#### [EXERCISE GOAL]
Where the string "字段数量不足" occurs in the material below, report the whole line.

#### [EXCERPTED DATA]
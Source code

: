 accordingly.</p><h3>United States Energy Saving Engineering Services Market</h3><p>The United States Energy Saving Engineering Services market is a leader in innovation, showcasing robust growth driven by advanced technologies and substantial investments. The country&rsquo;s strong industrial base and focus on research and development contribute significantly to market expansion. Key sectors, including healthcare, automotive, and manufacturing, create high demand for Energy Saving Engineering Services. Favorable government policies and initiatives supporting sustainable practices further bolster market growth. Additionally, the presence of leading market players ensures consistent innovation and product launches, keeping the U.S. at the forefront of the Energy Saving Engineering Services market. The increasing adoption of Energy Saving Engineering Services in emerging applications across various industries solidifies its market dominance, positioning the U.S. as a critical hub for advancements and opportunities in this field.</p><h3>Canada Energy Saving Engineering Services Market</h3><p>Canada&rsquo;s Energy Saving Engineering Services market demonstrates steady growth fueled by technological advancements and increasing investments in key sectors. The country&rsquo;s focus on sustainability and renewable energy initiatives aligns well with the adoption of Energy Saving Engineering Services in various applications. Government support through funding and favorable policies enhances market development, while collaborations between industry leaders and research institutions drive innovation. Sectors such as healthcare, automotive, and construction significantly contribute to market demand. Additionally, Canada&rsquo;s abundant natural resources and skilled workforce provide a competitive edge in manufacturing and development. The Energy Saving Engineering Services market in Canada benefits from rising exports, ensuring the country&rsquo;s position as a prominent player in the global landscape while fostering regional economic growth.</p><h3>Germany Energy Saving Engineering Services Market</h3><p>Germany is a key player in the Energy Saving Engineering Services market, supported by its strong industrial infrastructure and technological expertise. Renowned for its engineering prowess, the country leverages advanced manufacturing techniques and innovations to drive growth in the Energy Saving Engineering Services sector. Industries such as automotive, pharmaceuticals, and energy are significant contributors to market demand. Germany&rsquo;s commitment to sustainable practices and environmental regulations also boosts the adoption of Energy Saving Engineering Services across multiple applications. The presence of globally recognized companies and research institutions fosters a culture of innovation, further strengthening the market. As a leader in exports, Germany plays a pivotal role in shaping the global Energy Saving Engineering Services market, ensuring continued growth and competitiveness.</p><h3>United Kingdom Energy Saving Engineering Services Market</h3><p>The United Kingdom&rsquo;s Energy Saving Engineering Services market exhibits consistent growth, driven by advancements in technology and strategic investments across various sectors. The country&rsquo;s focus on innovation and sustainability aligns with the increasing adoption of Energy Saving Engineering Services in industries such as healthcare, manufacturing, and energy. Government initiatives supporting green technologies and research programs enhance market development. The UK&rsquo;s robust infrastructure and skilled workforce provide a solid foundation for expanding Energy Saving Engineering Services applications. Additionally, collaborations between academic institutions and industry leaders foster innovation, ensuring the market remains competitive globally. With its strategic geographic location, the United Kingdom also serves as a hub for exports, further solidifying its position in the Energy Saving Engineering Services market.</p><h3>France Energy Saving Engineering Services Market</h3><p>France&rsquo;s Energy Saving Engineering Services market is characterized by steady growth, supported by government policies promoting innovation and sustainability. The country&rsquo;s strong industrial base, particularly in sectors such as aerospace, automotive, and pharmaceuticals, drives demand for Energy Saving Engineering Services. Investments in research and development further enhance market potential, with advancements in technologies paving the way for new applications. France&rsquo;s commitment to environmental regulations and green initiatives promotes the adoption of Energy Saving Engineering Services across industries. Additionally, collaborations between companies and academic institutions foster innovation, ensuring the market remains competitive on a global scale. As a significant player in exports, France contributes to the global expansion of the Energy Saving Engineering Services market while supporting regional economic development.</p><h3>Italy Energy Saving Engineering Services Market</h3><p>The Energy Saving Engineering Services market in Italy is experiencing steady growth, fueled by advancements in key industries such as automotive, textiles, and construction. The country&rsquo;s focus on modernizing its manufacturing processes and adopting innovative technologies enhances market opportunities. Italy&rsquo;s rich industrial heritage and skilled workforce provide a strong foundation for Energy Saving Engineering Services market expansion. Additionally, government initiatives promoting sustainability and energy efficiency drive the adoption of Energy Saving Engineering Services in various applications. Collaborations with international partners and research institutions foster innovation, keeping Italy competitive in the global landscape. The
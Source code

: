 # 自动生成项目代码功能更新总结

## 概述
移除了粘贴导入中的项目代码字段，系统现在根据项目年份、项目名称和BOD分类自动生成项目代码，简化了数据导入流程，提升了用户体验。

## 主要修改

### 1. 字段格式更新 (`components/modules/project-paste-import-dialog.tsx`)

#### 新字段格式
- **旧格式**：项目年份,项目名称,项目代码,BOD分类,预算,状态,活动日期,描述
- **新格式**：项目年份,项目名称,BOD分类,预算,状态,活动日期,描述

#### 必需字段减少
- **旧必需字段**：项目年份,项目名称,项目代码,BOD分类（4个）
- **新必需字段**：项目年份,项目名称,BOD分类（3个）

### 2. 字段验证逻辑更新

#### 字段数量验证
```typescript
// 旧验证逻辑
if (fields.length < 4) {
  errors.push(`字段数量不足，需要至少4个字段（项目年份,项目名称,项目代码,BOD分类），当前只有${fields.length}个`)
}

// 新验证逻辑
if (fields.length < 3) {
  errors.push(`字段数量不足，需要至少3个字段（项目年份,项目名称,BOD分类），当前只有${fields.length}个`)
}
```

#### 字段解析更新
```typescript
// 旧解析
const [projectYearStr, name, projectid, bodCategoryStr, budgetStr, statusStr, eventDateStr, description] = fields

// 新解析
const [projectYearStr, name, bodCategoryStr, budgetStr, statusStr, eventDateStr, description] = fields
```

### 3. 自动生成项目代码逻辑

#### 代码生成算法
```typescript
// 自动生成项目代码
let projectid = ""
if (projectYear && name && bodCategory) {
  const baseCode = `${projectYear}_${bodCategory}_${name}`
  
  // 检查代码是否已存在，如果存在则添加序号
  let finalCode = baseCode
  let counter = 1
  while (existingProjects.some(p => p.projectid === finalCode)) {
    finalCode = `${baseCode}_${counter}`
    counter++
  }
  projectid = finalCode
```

#### [REPLY TO THE TASK]
  errors.push(`字段数量不足，需要至少4个字段（项目年份,项目名称,项目代码,BOD分类），当前只有${fields.length}个`)
  errors.push(`字段数量不足，需要至少3个字段（项目年份,项目名称,BOD分类），当前只有${fields.length}个`)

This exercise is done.